Francisco de Sales: “A oração é necessária ao homem: a árvore que não tem terra suficiente para cobrir suas raízes não pode subsistir. Assim o homem não poderá subsistir se não tiver uma atenção particular às coisas divinas” (Sermão de 22/03/1615. IX, 48,49,50). Ela, “fazendo o nosso espírito penetrar na plena luz da divindade e expondo a nossa vontade abertamente aos ardores do amor divino, é o meio mais eficaz de dissipar as trevas de erros e ignorância que obscurecem a nossa mente e de purificar o nosso coração de todos os seus afetos desordenados” (IVD II,I).
Continua Francisco de Roma: “No fundo, é o desejo de Deus, que não pode deixar de se manifestar dalguma maneira no meio da nossa vida diária: ‘procura que a tua oração seja contínua e, no meio dos exercícios corporais, não a deixes. Quando comes, bebes, conversas com outros, ou em qualquer outra coisa que faças, sempre deseja a Deus e prende a Ele o teu coração’’ (n.148).
Francisco de Sales: “Todas as ações daqueles que vivem no temor de Deus são contínuas orações e a isto se chama oração vital... Pode se dizer que aqueles que dão esmolas, visitam os enfermos e se exercitam em bo nas obras fazem oração e estas mesmas boas ações pedem a Deus recompensa” (OEA VII, 61‐62).
Mais uma vez, Francisco de Roma: “Recordemos que ‘é a contemplação da face de Jesus morto e ressuscitado que recompõe a nossa humanidade, incluindo a que está fragmentada pelas canseiras da vida ou marcada pelo pecado. Não devemos domesticar o poder da face de Cristo’ (n.151).

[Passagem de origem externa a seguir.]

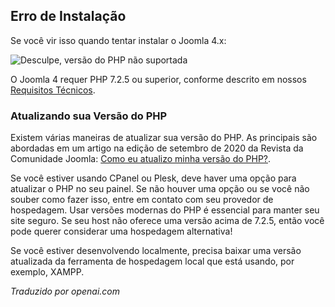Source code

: <!-- Filename: J4.x:Unsupported_PHP_Version / Display title: Versão PHP Não Suportada -->

## Erro de Instalação

Se você vir isso quando tentar instalar o Joomla 4.x:

![Desculpe, versão do PHP não suportada](../../../en/images/problems/problems-unsupported-php-version.jpg)

O Joomla 4 requer PHP 7.2.5 ou superior, conforme descrito em nossos
<a href="https://manual.joomla.org/docs/next/get-started/technical-requirements/"
rel="noreferrer noopener">Requisitos Técnicos</a>.

### Atualizando sua Versão do PHP

Existem várias maneiras de atualizar sua versão do PHP. As principais
são abordadas em um artigo na edição de setembro de 2020 da Revista da Comunidade Joomla:
<a href="https://magazine.joomla.org/all-issues/september-2020/how-do-i-update-my-php-version"
rel="noreferrer noopener">Como eu
atualizo minha versão do PHP?</a>.

Se você estiver usando CPanel ou Plesk, deve haver uma opção para atualizar o PHP
no seu painel. Se não houver uma opção ou se você não souber como
fazer isso, entre em contato com seu provedor de hospedagem. Usar versões modernas do PHP é essencial
para manter seu site seguro. Se seu host não oferece uma versão acima
de 7.2.5, então você pode querer considerar uma hospedagem alternativa!

Se você estiver desenvolvendo localmente, precisa baixar uma versão atualizada
da ferramenta de hospedagem local que está usando, por exemplo, 
XAMPP.

*Traduzido por openai.com*

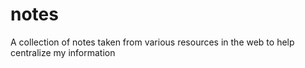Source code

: # notes
A collection of notes taken from various resources in the web to help centralize my information
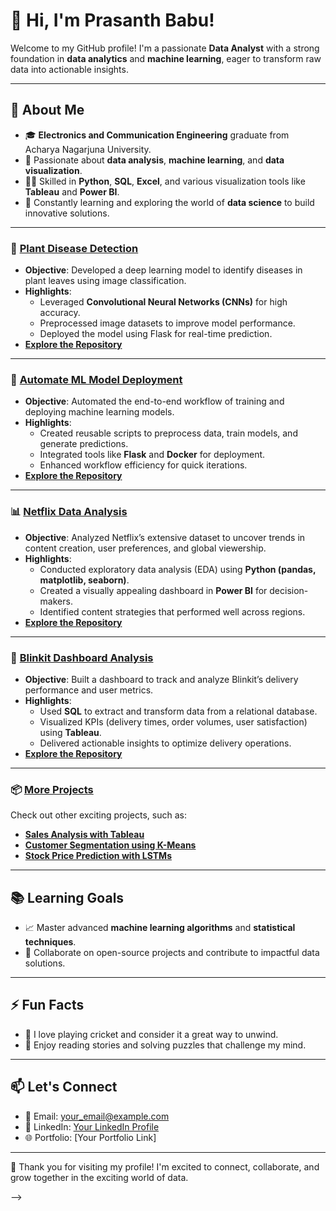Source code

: # 👋 Hi, I'm Prasanth Babu!  

Welcome to my GitHub profile! I'm a passionate **Data Analyst** with a strong foundation in **data analytics** and **machine learning**, eager to transform raw data into actionable insights.  

---

## 🌟 About Me  
- 🎓 **Electronics and Communication Engineering** graduate from Acharya Nagarjuna University.  
- 🌱 Passionate about **data analysis**, **machine learning**, and **data visualization**.  
- 👨‍💻 Skilled in **Python**, **SQL**, **Excel**, and various visualization tools like **Tableau** and **Power BI**.  
- 🚀 Constantly learning and exploring the world of **data science** to build innovative solutions.  

---

### 🌿 [Plant Disease Detection](#)  
- **Objective**: Developed a deep learning model to identify diseases in plant leaves using image classification.  
- **Highlights**:  
  - Leveraged **Convolutional Neural Networks (CNNs)** for high accuracy.  
  - Preprocessed image datasets to improve model performance.  
  - Deployed the model using Flask for real-time prediction.  
- **[Explore the Repository](#)**  

---

### 🤖 [Automate ML Model Deployment](#)  
- **Objective**: Automated the end-to-end workflow of training and deploying machine learning models.  
- **Highlights**:  
  - Created reusable scripts to preprocess data, train models, and generate predictions.  
  - Integrated tools like **Flask** and **Docker** for deployment.  
  - Enhanced workflow efficiency for quick iterations.  
- **[Explore the Repository](#)**  

---

### 📊 [Netflix Data Analysis](#)  
- **Objective**: Analyzed Netflix’s extensive dataset to uncover trends in content creation, user preferences, and global viewership.  
- **Highlights**:  
  - Conducted exploratory data analysis (EDA) using **Python (pandas, matplotlib, seaborn)**.  
  - Created a visually appealing dashboard in **Power BI** for decision-makers.  
  - Identified content strategies that performed well across regions.  
- **[Explore the Repository](#)**  

---

### 🚛 [Blinkit Dashboard Analysis](#)  
- **Objective**: Built a dashboard to track and analyze Blinkit’s delivery performance and user metrics.  
- **Highlights**:  
  - Used **SQL** to extract and transform data from a relational database.  
  - Visualized KPIs (delivery times, order volumes, user satisfaction) using **Tableau**.  
  - Delivered actionable insights to optimize delivery operations.  
- **[Explore the Repository](#)**  

---

### 📦 [More Projects](#)  
Check out other exciting projects, such as:  
- **[Sales Analysis with Tableau](#)**  
- **[Customer Segmentation using K-Means](#)**  
- **[Stock Price Prediction with LSTMs](#)**  

---

## 📚 Learning Goals  
- 📈 Master advanced **machine learning algorithms** and **statistical techniques**.  
- 🤝 Collaborate on open-source projects and contribute to impactful data solutions.  

---

## ⚡ Fun Facts  
- 🏏 I love playing cricket and consider it a great way to unwind.  
- 📖 Enjoy reading stories and solving puzzles that challenge my mind.  

---

## 📫 Let's Connect  
- 📧 Email: [your_email@example.com](mailto:your_email@example.com)  
- 💼 LinkedIn: [Your LinkedIn Profile](https://www.linkedin.com/in/your-profile)  
- 🌐 Portfolio: [Your Portfolio Link]  

---

🌟 Thank you for visiting my profile! I'm excited to connect, collaborate, and grow together in the exciting world of data.  

-->
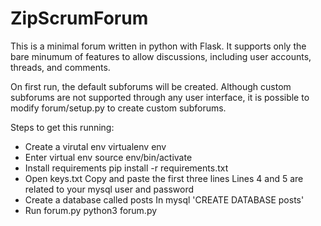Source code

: # ZipScrumForum
This is a minimal forum written in python with Flask. It supports only the bare minumum of features to allow discussions, including user accounts, threads, and comments.

On first run, the default subforums will be created. Although custom subforums are not supported through any user interface, it is possible to modify forum/setup.py to create custom subforums.

Steps to get this running:
* Create a virutal env
virtualenv env
* Enter virtual env
source env/bin/activate
* Install requirements 
pip install -r requirements.txt
* Open keys.txt 
Copy and paste the first three lines
Lines 4 and 5 are related to your mysql user and password
* Create a database called posts
In mysql 'CREATE DATABASE posts'
* Run forum.py
python3 forum.py
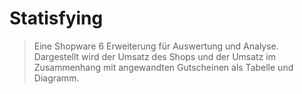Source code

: # Statisfying

> Eine Shopware 6 Erweiterung für Auswertung und Analyse. Dargestellt wird der Umsatz des Shops und der Umsatz im Zusammenhang mit angewandten Gutscheinen als Tabelle und Diagramm.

E Francisco de Sales: “Mas o que muito em particular te aconselho é a oração de espírito e de coração e, sobretudo, a que se ocupa da vida e paixão de Nosso Senhor: contemplando-o, sempre de novo, pela meditação assídua, tua alma há de por fim encher-se dele e tu conformarás a tua vida interior e exterior com a sua. Ele é a luz do mundo: é nele, por ele e para ele que devemos ser iluminados” (IVD II,I).



[1] Pensamento do Cardeal Francisco Xavier Nguyen van Thuan, citado pelo Papa, mas que também se encontra em Francisco de Sales.
[2] São Francisco de Sales, Tratado do Amor de Deus, VIII, 11: Opere complete IV (Roma 2011), 468.
[3]  “Nenhum melhor que Francisco de Sales, entre os recentes Doutores da Igreja, soube, com profunda intuição de sua sagacidade, prever as deliberações do Concílio” (Paulo VI, Papa. Carta apostólica Sabaudiae Gemma, Roma, 29/01/1967).
[4] “Nascia assim (com Francisco de Sales) aquele apelo aos leigos, aquele cuidado pela consagração das coisas temporais e pela santificação do cotidiano, sobre as quais insistirão o Concílio Vaticano II e a espiritualidade do nosso tempo” (BENTO XVI, 2011).
[5] SALES, São Francisco de. Filotéia ou Introdução à Vida Devota. Petrópolis: Vozes, 2004.
[6] LAJEUNIE, Étienne-Jean. San Francisco de Sales. El Hombre, El Pensamiento, La Acción. Vol. II. Salamanca: Gráficas Cervantes, 2001.